- acotsp: Ant Colony Optimization (ACO) algorithms for the Traveling Salesperson Problems (TSP).
- aslib-r (official release on CRAN): Interface to the ASLib (Algorithm Selection Library) -- a collection of various algorithm selection scenarios.
- cmaesr (official release on CRAN): Implementation of the Covariance Matrix Adaption - Evolution Strategy (CMA-ES) and its restart variant IPOP-CMA-ES.
- ecr (official release on CRAN): Evolutionary Computing in R, is a package for evolutionary optimization in R. It is able to handle single-, as well as multi-objective functions. Aside from a lot of already implemented operators, the package allows to easily integrate own operators and representations.
- evoStream: Implementation of an evolutionary stream clustering algorithm. The algorithm is able to utilize the idle time in a stream in order to incrementally improve the clustering result.
- flacco (official release on CRAN): Flacco is a collection of features for Explorative Landscape Analysis (ELA) of (Black-Box-) Optimization Problems.
- mlr (official release on CRAN): Interface to a large number of classification and regression techniques, including machine-readable parameter descriptions. There is also an experimental extension for survival analysis, clustering and general, example-specific cost-sensitive learning. Generic resampling, including cross-validation, bootstrapping and subsampling. Hyperparameter tuning with modern optimization techniques, for single- and multi-objective problems. Filter and wrapper methods for feature selection. Extension of basic learners with additional operations common in machine learning, also allowing for easy nested resampling. Most operations can be parallelized.
- mlrMBO: A framework for the (sequential) model-based parameter optimization. It offers methods to optimize numeric or discrete influence parameters of non-linear black-box single- or multiobjective target functions like an industrial simulator or a time-consuming algorithm using cheap surrogate models.
- mogsa: This package provides an implementation of the Multi-Objective Gradient Sliding Algorithm (MOGSA), which efficiently exploits local efficient sets (i.e., local optima of multi-objective problems) to maneuver towards the problem's global efficient sets (= multi-objective global optima).
- netgen (official release on CRAN): Methods for generating random or clustered networks in order to benchmark algorithms for combinatorial optimization problems on graphs, e.g. the Travelling-Salesperson-Problem (TSP) or the Vehicle-Routing-Problem (VRP). Furthermore, this package contains methods for morphing networks, importing from and exporting into the TSPlib format, as well as various visualization techniques.
- openml-r (official release on CRAN): Interface to OpenML -- an online machine learning platform where researchers can automatically log and share data, code, and experiments, and organize them online to work and collaborate more effectively. We provide a R interface to the OpenML API in order to download and upload data sets, tasks, flows and runs.

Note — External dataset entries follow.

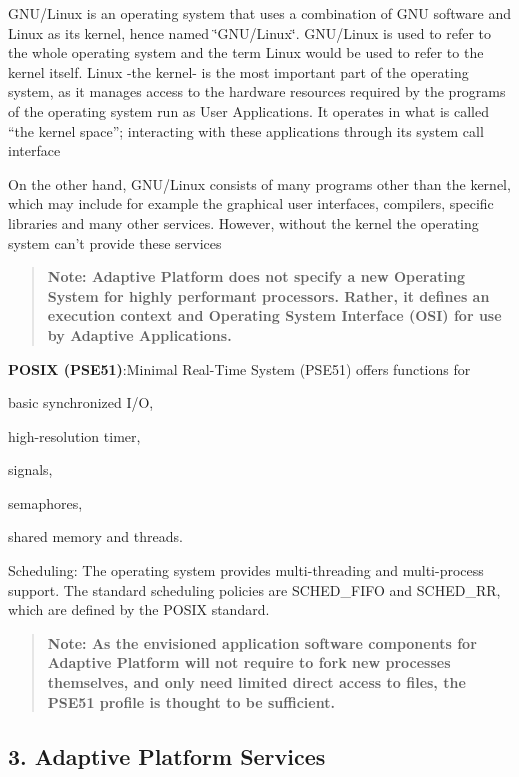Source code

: G\+N\+U/\+Linux is an operating system that uses a combination of G\+NU software and Linux as its kernel, hence named \char`\"{}\+G\+N\+U/\+Linux\char`\"{}. G\+N\+U/\+Linux is used to refer to the whole operating system and the term Linux would be used to refer to the kernel itself. Linux -\/the kernel-\/ is the most important part of the operating system, as it manages access to the hardware resources required by the programs of the operating system run as User Applications. It operates in what is called “the kernel space”; interacting with these applications through its system call interface

On the other hand, G\+N\+U/\+Linux consists of many programs other than the kernel, which may include for example the graphical user interfaces, compilers, specific libraries and many other services. However, without the kernel the operating system can’t provide these services  \begin{quote}
{\bfseries Note\+: Adaptive Platform does not specify a new Operating System for highly performant processors. Rather, it defines an execution context and Operating System Interface (O\+SI) for use by Adaptive Applications.} \end{quote}


{\bfseries P\+O\+S\+IX (P\+S\+E51)}\+:Minimal Real-\/\+Time System (P\+S\+E51) offers functions for
\begin{DoxyEnumerate}
\item basic synchronized I/O,
\item high-\/resolution timer,
\item signals,
\item semaphores,
\item shared memory and threads.
\end{DoxyEnumerate}

 Scheduling\+: The operating system provides multi-\/threading and multi-\/process support. The standard scheduling policies are S\+C\+H\+E\+D\+\_\+\+F\+I\+FO and S\+C\+H\+E\+D\+\_\+\+RR, which are defined by the P\+O\+S\+IX standard.

\begin{quote}
{\bfseries Note\+: As the envisioned application software components for Adaptive Platform will not require to fork new processes themselves, and only need limited direct access to files, the P\+S\+E51 profile is thought to be sufficient.} \end{quote}


\subsection*{3. Adaptive Platform Services}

- ParamHelpers (official release on CRAN): Collection of helper functions for parameter descriptions and operations in black-box optimization, tuning and machine learning.
- salesperson: Comprehensive collection of functions for solving and analyzing the symmetric Traveling Salesperson Problem (TSP) by means of instance characteristics, frequently termed instance features.

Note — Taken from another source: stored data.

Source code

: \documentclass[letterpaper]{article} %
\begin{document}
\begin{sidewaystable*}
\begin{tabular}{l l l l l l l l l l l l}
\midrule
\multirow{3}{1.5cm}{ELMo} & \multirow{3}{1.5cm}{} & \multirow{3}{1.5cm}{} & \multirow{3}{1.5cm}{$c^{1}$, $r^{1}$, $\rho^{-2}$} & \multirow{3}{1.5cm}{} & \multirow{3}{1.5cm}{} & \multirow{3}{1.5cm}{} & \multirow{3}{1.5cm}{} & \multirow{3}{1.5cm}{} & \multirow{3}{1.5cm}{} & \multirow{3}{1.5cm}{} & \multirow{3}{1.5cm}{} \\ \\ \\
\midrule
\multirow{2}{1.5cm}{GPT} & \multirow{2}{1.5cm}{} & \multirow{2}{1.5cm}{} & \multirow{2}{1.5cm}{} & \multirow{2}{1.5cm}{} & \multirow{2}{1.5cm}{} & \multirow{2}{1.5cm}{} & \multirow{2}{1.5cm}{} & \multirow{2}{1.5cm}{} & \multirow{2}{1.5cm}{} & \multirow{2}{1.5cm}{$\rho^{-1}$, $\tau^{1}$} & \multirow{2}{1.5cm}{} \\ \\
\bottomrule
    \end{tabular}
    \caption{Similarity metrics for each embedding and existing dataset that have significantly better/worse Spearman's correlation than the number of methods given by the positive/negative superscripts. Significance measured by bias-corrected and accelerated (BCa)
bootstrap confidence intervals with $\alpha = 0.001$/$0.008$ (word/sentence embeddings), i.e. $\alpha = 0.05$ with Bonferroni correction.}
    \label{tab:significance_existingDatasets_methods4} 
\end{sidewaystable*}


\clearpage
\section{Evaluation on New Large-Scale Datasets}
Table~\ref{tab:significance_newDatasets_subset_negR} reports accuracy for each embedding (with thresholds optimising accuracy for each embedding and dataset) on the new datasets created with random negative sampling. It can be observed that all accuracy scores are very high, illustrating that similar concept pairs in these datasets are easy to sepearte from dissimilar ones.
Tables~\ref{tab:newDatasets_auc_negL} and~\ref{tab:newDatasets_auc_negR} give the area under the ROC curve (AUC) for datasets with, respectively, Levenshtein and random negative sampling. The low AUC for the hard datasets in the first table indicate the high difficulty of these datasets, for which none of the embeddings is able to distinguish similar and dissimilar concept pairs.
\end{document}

- smoof (official release on CRAN): This package contains lots of single- and multi-objective test functions, which are widely used within the literature for benchmarking numerical optimization algorithms.

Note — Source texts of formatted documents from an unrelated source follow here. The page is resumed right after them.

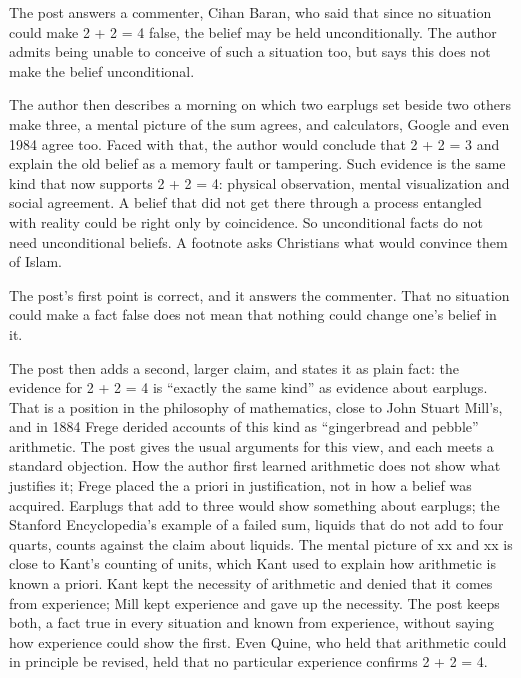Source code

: \begin{afterword}
\summaryhead

The post answers a commenter, Cihan Baran, who said that since no situation could make 2 + 2 = 4 false, the belief may be held unconditionally. The author admits being unable to conceive of such a situation too, but says this does not make the belief unconditional.

The author then describes a morning on which two earplugs set beside two others make three, a mental picture of the sum agrees, and calculators, Google and even \textsc{1984} agree too. Faced with that, the author would conclude that 2 + 2 = 3 and explain the old belief as a memory fault or tampering. Such evidence is the same kind that now supports 2 + 2 = 4: physical observation, mental visualization and social agreement. A belief that did not get there through a process entangled with reality could be right only by coincidence. So unconditional facts do not need unconditional beliefs. A footnote asks Christians what would convince them of Islam.

\responsehead

The post's first point is correct, and it answers the commenter. That no situation could make a fact false does not mean that nothing could change one's belief in it.

The post then adds a second, larger claim, and states it as plain fact: the evidence for 2 + 2 = 4 is ``exactly the same kind'' as evidence about earplugs. That is a position in the philosophy of mathematics, close to John Stuart Mill's, and in 1884 Frege derided accounts of this kind as ``gingerbread and pebble'' arithmetic. The post gives the usual arguments for this view, and each meets a standard objection. How the author first learned arithmetic does not show what justifies it; Frege placed the a priori in justification, not in how a belief was acquired. Earplugs that add to three would show something about earplugs; the Stanford Encyclopedia's example of a failed sum, liquids that do not add to four quarts, counts against the claim about liquids. The mental picture of xx and xx is close to Kant's counting of units, which Kant used to explain how arithmetic is known a priori. Kant kept the necessity of arithmetic and denied that it comes from experience; Mill kept experience and gave up the necessity. The post keeps both, a fact true in every situation and known from experience, without saying how experience could show the first. Even Quine, who held that arithmetic could in principle be revised, held that no particular experience confirms 2 + 2 = 4.


\end{afterword}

- stream (official release on CRAN): R-Package which implements various functions and algorithms to cluster data streams.
- streamMOA (official release on CRAN): Extension for the stream package which interfaces stream clustering algorithms from the Massive Online Analysis (MOA) library.
- textClust: Implementation of a stream clustering algorithm which is able to analyse streams of text data.
- userStream: Implementation of a stream clustering algorithm applicable to customer segmentation.